Por que voto no PT, ou: uma provocação à esquerda radical

T enho 24 anos recém-com­pletos. Tinha 8 quando vi, por um antigo televisor de tubo, FHC passar a faixa presiden­cial a Luiz Inácio Lula da Silva. Não entendia nada daquilo à época. Amadureci e desenvolvi minhas aptidões sociais e cognitivas para com o mundo sob governo petis­ta. Tendo-o, portanto, como figura de autoridade. Fui preso sob uma gestão petista (à época este par­tido ocupando tanto o executivo federal quanto o municipal onde eu residia) por questionar o valor da tarifa do transporte público que eu usava. Passei três anos agrilhoa­do por medidas cautelares que me restringiam a atuação política. Sob um regime petista.
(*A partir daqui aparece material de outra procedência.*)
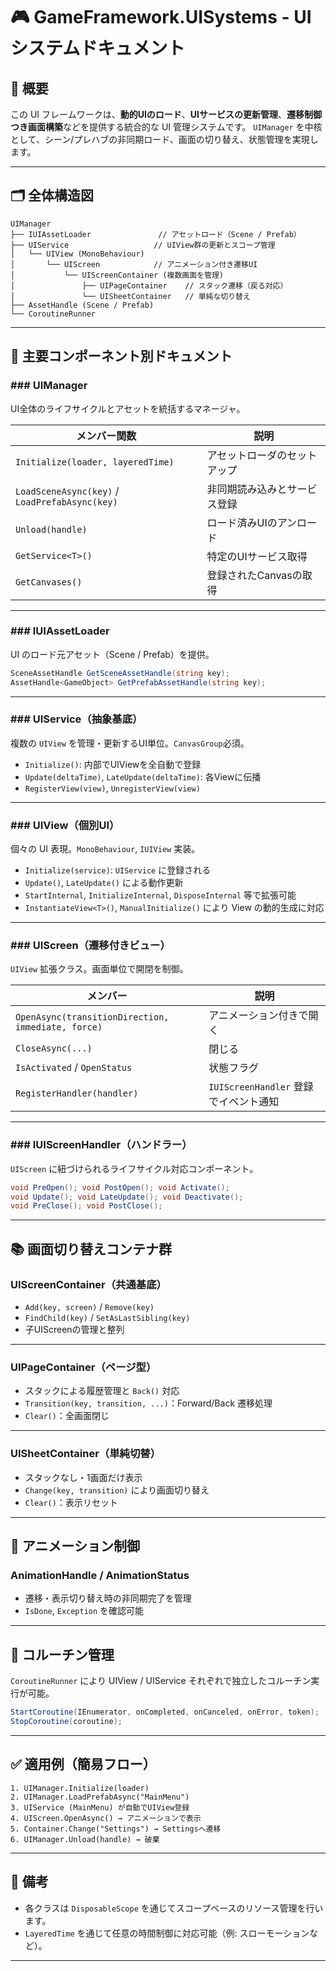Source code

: # 🎮 GameFramework.UISystems - UIシステムドキュメント

## 🧩 概要

この UI フレームワークは、**動的UIのロード**、**UIサービスの更新管理**、**遷移制御つき画面構築**などを提供する統合的な UI 管理システムです。
`UIManager` を中核として、シーン/プレハブの非同期ロード、画面の切り替え、状態管理を実現します。

---

## 🗂 全体構造図

```plaintext
UIManager
├── IUIAssetLoader               // アセットロード（Scene / Prefab）
├── UIService                   // UIView群の更新とスコープ管理
│   └── UIView (MonoBehaviour)
│       └── UIScreen            // アニメーション付き遷移UI
│           └── UIScreenContainer (複数画面を管理)
│               ├── UIPageContainer    // スタック遷移（戻る対応）
│               └── UISheetContainer   // 単純な切り替え
├── AssetHandle (Scene / Prefab)
└── CoroutineRunner
```

---

## 🔧 主要コンポーネント別ドキュメント

### ### UIManager

UI全体のライフサイクルとアセットを統括するマネージャ。

| メンバー関数                                         | 説明             |
| ---------------------------------------------- | -------------- |
| `Initialize(loader, layeredTime)`              | アセットローダのセットアップ |
| `LoadSceneAsync(key)` / `LoadPrefabAsync(key)` | 非同期読み込みとサービス登録 |
| `Unload(handle)`                               | ロード済みUIのアンロード  |
| `GetService<T>()`                              | 特定のUIサービス取得    |
| `GetCanvases()`                                | 登録されたCanvasの取得 |

---

### ### IUIAssetLoader

UI のロード元アセット（Scene / Prefab）を提供。

```csharp
SceneAssetHandle GetSceneAssetHandle(string key);
AssetHandle<GameObject> GetPrefabAssetHandle(string key);
```

---

### ### UIService（抽象基底）

複数の `UIView` を管理・更新するUI単位。`CanvasGroup`必須。

* `Initialize()`: 内部でUIViewを全自動で登録
* `Update(deltaTime)`, `LateUpdate(deltaTime)`: 各Viewに伝播
* `RegisterView(view)`, `UnregisterView(view)`

---

### ### UIView（個別UI）

個々の UI 表現。`MonoBehaviour`, `IUIView` 実装。

* `Initialize(service)`: `UIService` に登録される
* `Update()`, `LateUpdate()` による動作更新
* `StartInternal`, `InitializeInternal`, `DisposeInternal` 等で拡張可能
* `InstantiateView<T>()`, `ManualInitialize()` により View の動的生成に対応

---

### ### UIScreen（遷移付きビュー）

`UIView` 拡張クラス。画面単位で開閉を制御。

| メンバー                                          | 説明                           |
| --------------------------------------------- | ---------------------------- |
| `OpenAsync(transitionDirection, immediate, force)` | アニメーション付きで開く                 |
| `CloseAsync(...)`                             | 閉じる                          |
| `IsActivated` / `OpenStatus`                  | 状態フラグ                        |
| `RegisterHandler(handler)`                    | `IUIScreenHandler` 登録でイベント通知 |

---

### ### IUIScreenHandler（ハンドラー）

`UIScreen` に紐づけられるライフサイクル対応コンポーネント。

```csharp
void PreOpen(); void PostOpen(); void Activate();
void Update(); void LateUpdate(); void Deactivate();
void PreClose(); void PostClose();
```

---

## 📚 画面切り替えコンテナ群

### UIScreenContainer（共通基底）

* `Add(key, screen)` / `Remove(key)`
* `FindChild(key)` / `SetAsLastSibling(key)`
* 子UIScreenの管理と整列

---

### UIPageContainer（ページ型）

* スタックによる履歴管理と `Back()` 対応
* `Transition(key, transition, ...)`：Forward/Back 遷移処理
* `Clear()`：全画面閉じ

---

### UISheetContainer（単純切替）

* スタックなし・1画面だけ表示
* `Change(key, transition)` により画面切り替え
* `Clear()`：表示リセット

---

## 🔄 アニメーション制御

### AnimationHandle / AnimationStatus

* 遷移・表示切り替え時の非同期完了を管理
* `IsDone`, `Exception` を確認可能

---

## 🔄 コルーチン管理

`CoroutineRunner` により UIView / UIService それぞれで独立したコルーチン実行が可能。

```csharp
StartCoroutine(IEnumerator, onCompleted, onCanceled, onError, token);
StopCoroutine(coroutine);
```

---

## ✅ 適用例（簡易フロー）

```plaintext
1. UIManager.Initialize(loader)
2. UIManager.LoadPrefabAsync("MainMenu")
3. UIService (MainMenu) が自動でUIView登録
4. UIScreen.OpenAsync() → アニメーションで表示
5. Container.Change("Settings") → Settingsへ遷移
6. UIManager.Unload(handle) → 破棄
```

---

## 📝 備考

* 各クラスは `DisposableScope` を通じてスコープベースのリソース管理を行います。
* `LayeredTime` を通じて任意の時間制御に対応可能（例: スローモーションなど）。

---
Isso dito, a diligência políti­ca faz-nos ter de avaliar algumas coisas. Não falarei aqui de Bol­sa família ou endossamento de qualquer natureza neste senti­do. Falarei de algumas premis­sas básicas que necessariamente têm de ser respondidas pela es­querda radical no seu elemen­tar: a análise tática do momento.

Apesar da relativa inverdade de que “tanto no PT quanto em qual­quer outro governo” a classe traba­lhadora só perdeu, assumirei, para fins de argumento, como verdadei­ra esta proposição. Sou um mate­rialista praticamente mitocondrial e levo a sério a tese de que a luta de classes é o motor da história e o ve­tor explicativo fundamental das di­versas questões sociais. Entretanto não se explica assim tão facilmen­te, e por simplismos, as questões de conjuntura. Assumamos por­tanto esta tese de que tanto fez o PT como qualquer outro governo fa­ria, ainda que, novamente, eu não entenda ela como verídica.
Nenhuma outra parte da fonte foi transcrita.